TASK TO CARRY OUT -
Before writing anything, find the line that contains "in some points).", then retype the entries below exactly from their first line through that one, without pictures.

DATA SHOWN -

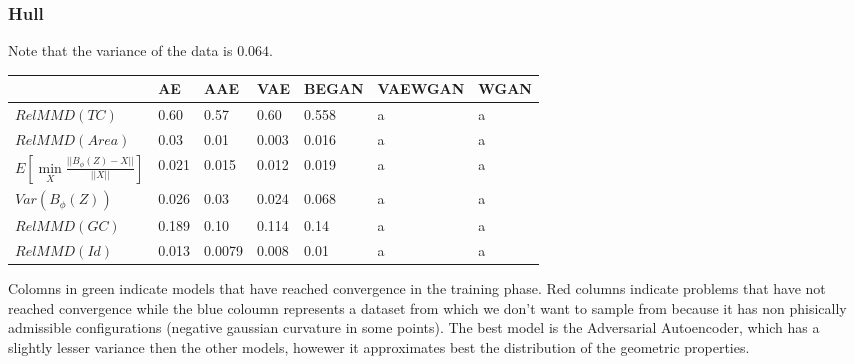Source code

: \documentclass{article}
\begin{document}
\subsubsection{Hull}
Note that the variance of the data is $0.064$.
\begin{table}[H]
\begin{tabular}{|l|l|l|l|l|l|l|}
\hline
&  \cellcolor{green!30} AE & \cellcolor{green!30} AAE & \cellcolor{green!30} VAE & \cellcolor{green!30} BEGAN & \cellcolor{red!30} VAEWGAN & \cellcolor{red!30} WGAN  \\ \hline
$RelMMD(TC)$ & \cellcolor{green!30} 0.60 & \cellcolor{green!30} 0.57  & \cellcolor{green!30} 0.60 & \cellcolor{green!30}  0.558 & \cellcolor{red!30} a & \cellcolor{red!30} a \\ \hline
$RelMMD(Area)$  & \cellcolor{green!30} 0.03 & \cellcolor{green!30} 0.01 & \cellcolor{green!30} 0.003 & \cellcolor{green!30} 0.016 & \cellcolor{red!30} a &   \cellcolor{red!30} a \\ \hline
$E[\min\limits_{X} \frac{||B_{\phi}(Z)-X||}{||X||}]$& \cellcolor{green!30} 0.021 & \cellcolor{green!30} 0.015 & \cellcolor{green!30} 0.012 & \cellcolor{green!30} 0.019 & \cellcolor{red!30} a& \cellcolor{red!30} a  \\ \hline
$Var(B_{\phi}(Z))$& \cellcolor{green!30} 0.026 & \cellcolor{green!30}  0.03 & \cellcolor{green!30} 0.024 & \cellcolor{green!30} 0.068 &  \cellcolor{red!30} a & \cellcolor{red!30} a \\ \hline
$RelMMD(GC)$ & \cellcolor{green!30} 0.189 & \cellcolor{green!30} 0.10 & \cellcolor{green!30} 0.114 & \cellcolor{green!30} 0.14 & \cellcolor{red!30} a & \cellcolor{red!30} a \\ \hline
$RelMMD(Id)$ & \cellcolor{green!30} 0.013 & \cellcolor{green!30} 0.0079 & \cellcolor{green!30} 0.008 & \cellcolor{green!30} 0.01 & \cellcolor{red!30} a & \cellcolor{red!30} a\\ \hline
\end{tabular}
\end{table}Colomns in green indicate models that have reached convergence in the training phase. Red columns indicate problems that have not reached convergence while the blue coloumn represents a dataset from which we don't want to sample from because it has non phisically admissible configurations (negative gaussian curvature in some points).
The best model is the Adversarial Autoencoder, which has a slightly lesser variance then the other models, howewer it approximates best the distribution of the geometric properties.
\begin{comment}
\subsubsection{Rabbit}
\end{comment}
\end{document}
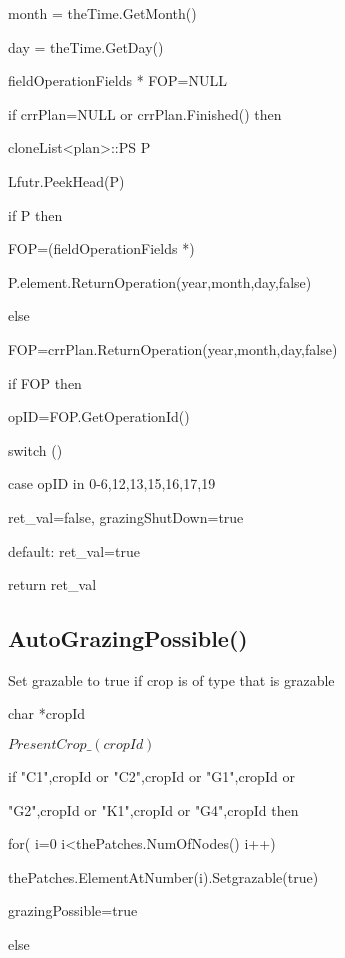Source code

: \documentclass[%
]{scrartcl}
\begin{document}
{{    month = theTime.GetMonth()
    
    day = theTime.GetDay()
    
   fieldOperationFields * FOP=NULL
   
   if crrPlan=NULL  or  crrPlan.Finished() then
   
   \quad    cloneList<plan>::PS P
    
    \quad   Lfutr.PeekHead(P)
  
    \quad   if P then
  
    \quad \quad      FOP=(fieldOperationFields *)
    
     \quad \quad P.element.ReturnOperation(year,month,day,false)
   
   
   else
   
    \quad   FOP=crrPlan.ReturnOperation(year,month,day,false)

   if FOP then
   
    \quad    opID=FOP.GetOperationId()
    
    \quad   switch ()
      
      \quad \quad    case opID in 0-6,12,13,15,16,17,19
        
     \quad \quad \quad        ret\_val=false,
            grazingShutDown=true
    
    \quad \quad      default:         
        ret\_val=true
  
       
   
   
   
	return ret\_val




\subsection{AutoGrazingPossible()}
Set grazable to true if crop is of type that is grazable

   char *cropId

  $ PresentCrop\_(cropId)$
   
   if "C1",cropId  or  "C2",cropId or "G1",cropId  or
   
      "G2",cropId  or  "K1",cropId  or  "G4",cropId then
      
  \quad	   for( i=0 i<thePatches.NumOfNodes() i++)
		
 \quad	 \quad			   thePatches.ElementAtNumber(i).Setgrazable(true)
   
    \quad	 \quad	      grazingPossible=true
      
   else
   
}}
\end{document}
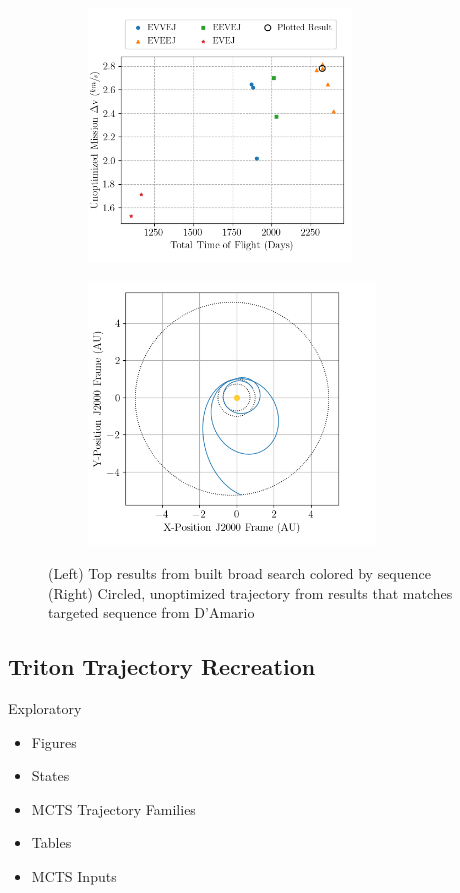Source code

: \documentclass[letterpaper, preprint, paper,11pt]{AAS}	%
\begin{document}
\begin{figure}[htb]
    \begin{subfigure}
        \centering\includegraphics[width=2.75in]{./fig/galileoResults.png}
    \end{subfigure}
    \begin{subfigure}
        \centering\includegraphics[width=3in]{./fig/galileoMCTS.png}
    \end{subfigure}
    \caption{(Left) Top results from built broad search colored by sequence\hspace{1em} (Right) Circled, unoptimized trajectory from results that matches targeted sequence from D'Amario \cite{DAmario1992}}
    \label{fig:clipResults}
\end{figure}



\subsection{Triton Trajectory Recreation}
Exploratory

\begin{itemize}
    \item Figures
        \item States 
        \item MCTS Trajectory Families
    \item Tables
        \item MCTS Inputs
\end{itemize}
\end{document}
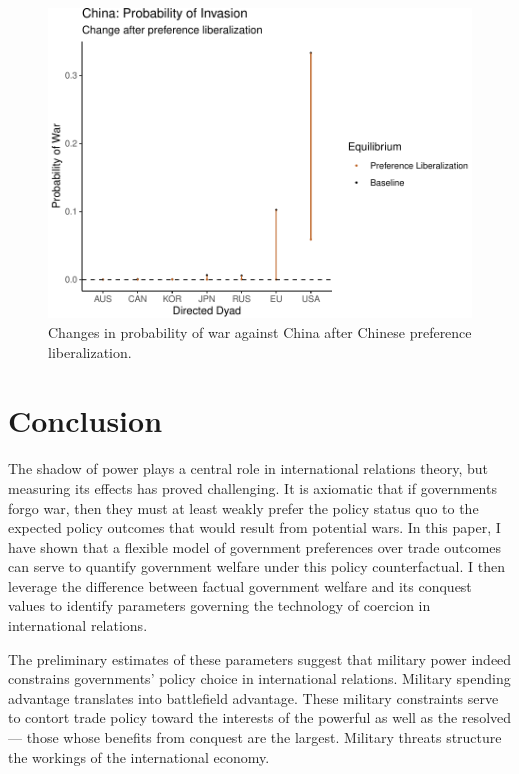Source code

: \documentclass{puthesis}
\begin{document}
\begin{figure}
\centering
\includegraphics{figure/war_probs_pp4-1.pdf}
\caption{Changes in probability of war against China after Chinese
preference liberalization. \label{fig:war_probs_pp4}}
\end{figure}

\section{Conclusion}

The shadow of power plays a central role in international relations
theory, but measuring its effects has proved challenging. It is
axiomatic that if governments forgo war, then they must at least weakly
prefer the policy status quo to the expected policy outcomes that would
result from potential wars. In this paper, I have shown that a flexible
model of government preferences over trade outcomes can serve to
quantify government welfare under this policy counterfactual. I then
leverage the difference between factual government welfare and its
conquest values to identify parameters governing the technology of
coercion in international relations.

The preliminary estimates of these parameters suggest that military
power indeed constrains governments' policy choice in international
relations. Military spending advantage translates into battlefield
advantage. These military constraints serve to contort trade policy
toward the interests of the powerful as well as the resolved --- those
whose benefits from conquest are the largest. Military threats structure
the workings of the international economy.
\end{document}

THE COMPLETED TASK -
Source code

: \documentclass{article}
\begin{document}
\subsubsection{Hull}
Note that the variance of the data is $0.064$.
\begin{table}[H]
\begin{tabular}{|l|l|l|l|l|l|l|}
\hline
&  \cellcolor{green!30} AE & \cellcolor{green!30} AAE & \cellcolor{green!30} VAE & \cellcolor{green!30} BEGAN & \cellcolor{red!30} VAEWGAN & \cellcolor{red!30} WGAN  \\ \hline
$RelMMD(TC)$ & \cellcolor{green!30} 0.60 & \cellcolor{green!30} 0.57  & \cellcolor{green!30} 0.60 & \cellcolor{green!30}  0.558 & \cellcolor{red!30} a & \cellcolor{red!30} a \\ \hline
$RelMMD(Area)$  & \cellcolor{green!30} 0.03 & \cellcolor{green!30} 0.01 & \cellcolor{green!30} 0.003 & \cellcolor{green!30} 0.016 & \cellcolor{red!30} a &   \cellcolor{red!30} a \\ \hline
$E[\min\limits_{X} \frac{||B_{\phi}(Z)-X||}{||X||}]$& \cellcolor{green!30} 0.021 & \cellcolor{green!30} 0.015 & \cellcolor{green!30} 0.012 & \cellcolor{green!30} 0.019 & \cellcolor{red!30} a& \cellcolor{red!30} a  \\ \hline
$Var(B_{\phi}(Z))$& \cellcolor{green!30} 0.026 & \cellcolor{green!30}  0.03 & \cellcolor{green!30} 0.024 & \cellcolor{green!30} 0.068 &  \cellcolor{red!30} a & \cellcolor{red!30} a \\ \hline
$RelMMD(GC)$ & \cellcolor{green!30} 0.189 & \cellcolor{green!30} 0.10 & \cellcolor{green!30} 0.114 & \cellcolor{green!30} 0.14 & \cellcolor{red!30} a & \cellcolor{red!30} a \\ \hline
$RelMMD(Id)$ & \cellcolor{green!30} 0.013 & \cellcolor{green!30} 0.0079 & \cellcolor{green!30} 0.008 & \cellcolor{green!30} 0.01 & \cellcolor{red!30} a & \cellcolor{red!30} a\\ \hline
\end{tabular}
\end{table}Colomns in green indicate models that have reached convergence in the training phase. Red columns indicate problems that have not reached convergence while the blue coloumn represents a dataset from which we don't want to sample from because it has non phisically admissible configurations (negative gaussian curvature in some points).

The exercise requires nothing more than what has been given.